The Pavarotti & Friends for the Children of Liberia was held on 9 June 1998 in support of the War Child charity, specifically to benefit the orphans of war-torn Liberia. The concert was directed by Spike Lee and featured guest performances by Stevie Wonder, Celine Dion, Jon Bon Jovi, Spice Girls, Trisha Yearwood, Natalie Cole and The Corrs. The concert was broadcast on BBC and PBS, and on syndication in the US, and also released as a compilation album and DVD.

===Pavarotti & Friends for Guatemala and Kosovo (1999)===

The Pavarotti & Friends for Guatemala and Kosovo concert was held on 1 June 1999 and raised $1 million for War Child programs to aid young refugees from Kosovo and Guatemala. The concert featured guest performances by Mariah Carey, Ricky Martin, B.B. King, Joe Cocker, Boyzone, Lionel Richie, Gianni Morandi, Renato Zero and Gloria Estefan. The concert was released as a compilation DVD and album.

===Pavarotti & Friends for Cambodia and Tibet (2000)===
The Pavarotti & Friends for Cambodia and Tibet concert took place on 6 June 2000 in support of a number of charities to benefit children in Cambodia and Tibet.
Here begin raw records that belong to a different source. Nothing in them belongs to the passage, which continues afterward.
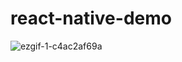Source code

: # react-native-demo
![ezgif-1-c4ac2af69a](https://github.com/mdelpape/react-native-demo/assets/111204640/9b0a66b5-deeb-4677-ab29-4c57a816859c)


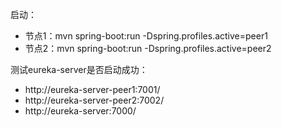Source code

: 启动：
- 节点1：mvn spring-boot:run -Dspring.profiles.active=peer1
- 节点2：mvn spring-boot:run -Dspring.profiles.active=peer2

测试eureka-server是否启动成功：
- http://eureka-server-peer1:7001/
- http://eureka-server-peer2:7002/
- http://eureka-server:7000/
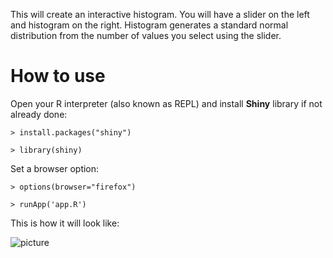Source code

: This will create an interactive histogram. You will have a slider on the left and histogram on the right. 
Histogram generates a standard normal distribution from the number of values you select using the 
slider.

# How to use

Open your R interpreter (also known as REPL) and install **Shiny** library if not already done:

`> install.packages("shiny")`

`> library(shiny)`

Set a browser option: 

`> options(browser="firefox")`

`> runApp('app.R')`

This is how it will look like:

![picture](https://i.postimg.cc/NycvrKrx/Screenshot-from-2020-10-18-12-30-33.png)

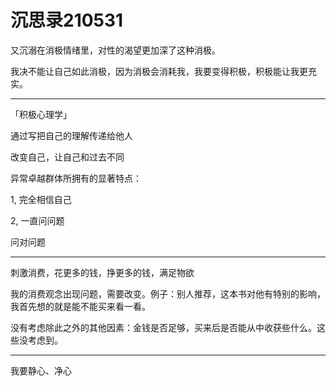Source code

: # 沉思录210531

又沉溺在消极情绪里，对性的渴望更加深了这种消极。

我决不能让自己如此消极，因为消极会消耗我，我要变得积极，积极能让我更充实。

---

「积极心理学」

通过写把自己的理解传递给他人

改变自己，让自己和过去不同

异常卓越群体所拥有的显著特点：

1, 完全相信自己

2, 一直问问题

问对问题

---

刺激消费，花更多的钱，挣更多的钱，满足物欲

我的消费观念出现问题，需要改变。例子：别人推荐，这本书对他有特别的影响，我首先想的就是能不能买来看一看。

没有考虑除此之外的其他因素：金钱是否足够，买来后是否能从中收获些什么。这些没考虑到。

---

我要静心、净心
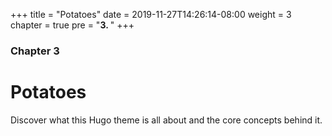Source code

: +++
title = "Potatoes"
date = 2019-11-27T14:26:14-08:00
weight = 3
chapter = true
pre = "<b>3. </b>"
+++

### Chapter 3

# Potatoes

Discover what this Hugo theme is all about and the core concepts behind it.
The concert featured guest performers including George Michael, Eurythmics, Aqua, Enrique Iglesias, Monica Naranjo, Darren Hayes, Caetano Veloso, Tracy Chapman, Irene Grandi and Skunk Anansie. Special guests included the Dalai Lama who opened the event.

===Pavarotti & Friends for Afghanistan (2001)===
The Pavarotti & Friends for Afghanistan concert took place on 29 May 2001 to raise money for Afghanistan refugees through the United Nations High Commissioner for Refugees (UNHCR) programme. The concert featured guest performances by Tom Jones, Barry White, George Benson, Anastacia, Deep Purple, Bond and Morcheeba, as well as guest appearances by actors Michael Douglas and Catherine Zeta-Jones and designer Donatella Versace. The concert raised $3.3 million for its cause.

===Pavarotti & Friends for Angola (2002)===
The Pavarotti & Friends for Angola benefit concert took place on 28 May 2002 to raise money for Angolan refugees through the UNHCR programme. Guest performers included Andrea Bocelli, James Brown, Elisa, Grace Jones, Gino Paoli, Sting and Lou Reed.

===Pavarotti & Friends for SOS Iraq (2003)===
The Pavarotti & Friends for SOS Iraq concert was held on 27 May 2003 to raise money for Iraqi refugees in Iran through the UNHCR programme. The concert featured guest performances by Bono, Queen, Eric Clapton, Deep Purple, Ricky Martin, Andrea Bocelli, Lionel Richie, Laura Pausini, Zucchero and Maná, and raised over €2 million for the UNHCR cause.

==Criticism==
There was some criticism with regards to Pavarotti, a classically-trained opera singer, performing pop songs with pop stars at his charity concerts. Pavarotti responded to the critics saying: "Some say the word pop is a derogatory word to say 'not important'—I do not accept that. If the word classic is the word to say 'boring,' I do not accept. There is good and bad music."